* WHAT IS NEEDED
Pick out every line in the data below that holds "using".
•••••
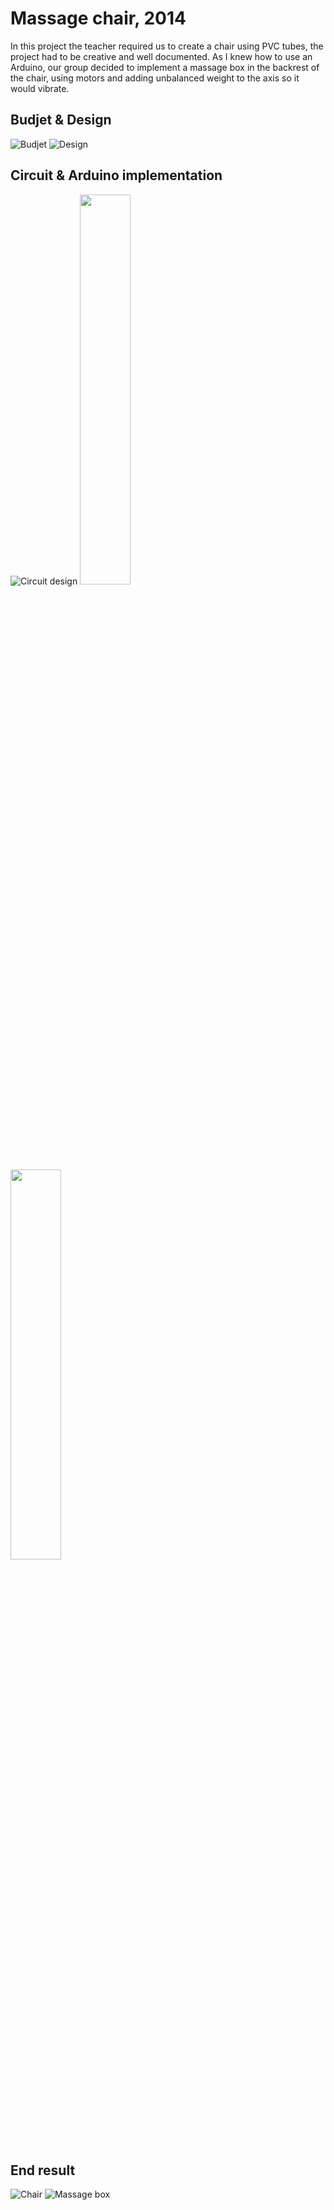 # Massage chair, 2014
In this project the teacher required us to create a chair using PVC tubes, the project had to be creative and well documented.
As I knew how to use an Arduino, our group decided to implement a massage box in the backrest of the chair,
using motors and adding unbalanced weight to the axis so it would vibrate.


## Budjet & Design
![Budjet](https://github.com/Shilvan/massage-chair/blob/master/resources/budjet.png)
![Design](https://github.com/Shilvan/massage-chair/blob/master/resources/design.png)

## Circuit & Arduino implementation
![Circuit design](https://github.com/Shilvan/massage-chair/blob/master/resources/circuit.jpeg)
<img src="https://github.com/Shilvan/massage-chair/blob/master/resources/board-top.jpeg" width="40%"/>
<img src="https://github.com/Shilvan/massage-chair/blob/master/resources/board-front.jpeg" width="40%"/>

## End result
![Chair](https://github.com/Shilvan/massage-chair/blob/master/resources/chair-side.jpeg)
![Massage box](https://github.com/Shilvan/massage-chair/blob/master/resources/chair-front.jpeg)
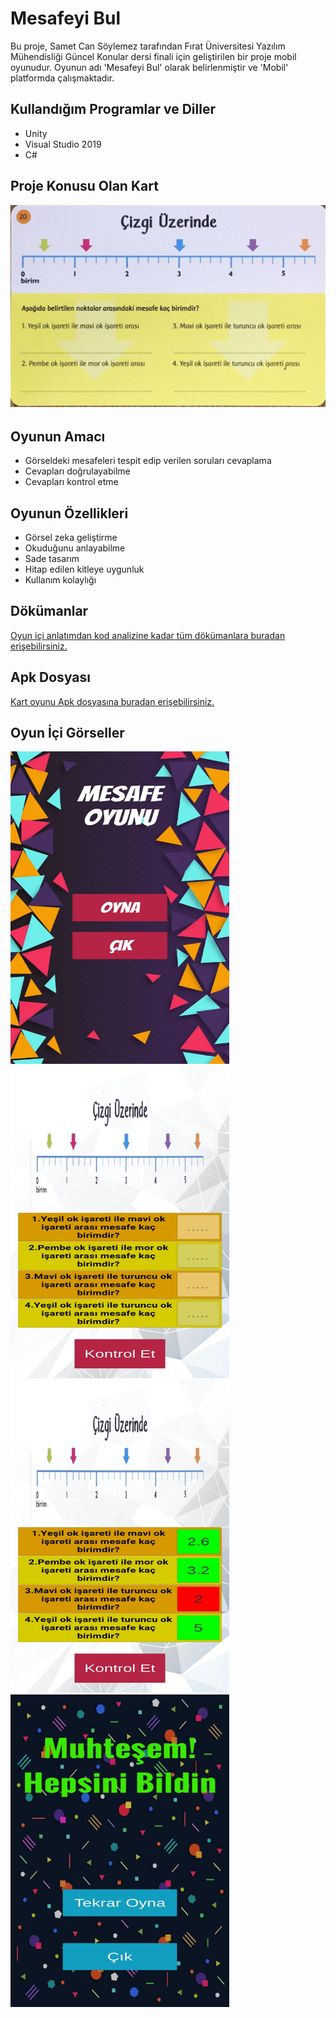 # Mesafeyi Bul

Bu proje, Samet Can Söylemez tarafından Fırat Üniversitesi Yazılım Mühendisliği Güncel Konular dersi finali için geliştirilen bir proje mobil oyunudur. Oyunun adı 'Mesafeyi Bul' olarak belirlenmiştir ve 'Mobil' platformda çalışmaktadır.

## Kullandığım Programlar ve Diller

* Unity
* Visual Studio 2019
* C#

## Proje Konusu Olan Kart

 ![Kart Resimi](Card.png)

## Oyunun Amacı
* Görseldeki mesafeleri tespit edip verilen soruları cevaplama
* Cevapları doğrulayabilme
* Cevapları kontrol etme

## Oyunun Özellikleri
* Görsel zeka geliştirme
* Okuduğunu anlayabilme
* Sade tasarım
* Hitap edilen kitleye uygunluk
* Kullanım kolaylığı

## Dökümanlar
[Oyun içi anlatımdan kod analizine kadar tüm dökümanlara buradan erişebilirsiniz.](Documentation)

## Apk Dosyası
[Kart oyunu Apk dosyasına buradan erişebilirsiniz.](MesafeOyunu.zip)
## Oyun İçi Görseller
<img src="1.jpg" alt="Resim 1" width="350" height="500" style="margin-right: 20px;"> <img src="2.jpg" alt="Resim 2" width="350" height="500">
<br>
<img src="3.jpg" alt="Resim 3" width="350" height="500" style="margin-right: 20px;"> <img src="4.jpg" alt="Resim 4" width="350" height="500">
•••••
* RESPONSE BELOW
In this project the teacher required us to create a chair using PVC tubes, the project had to be creative and well documented.
using motors and adding unbalanced weight to the axis so it would vibrate.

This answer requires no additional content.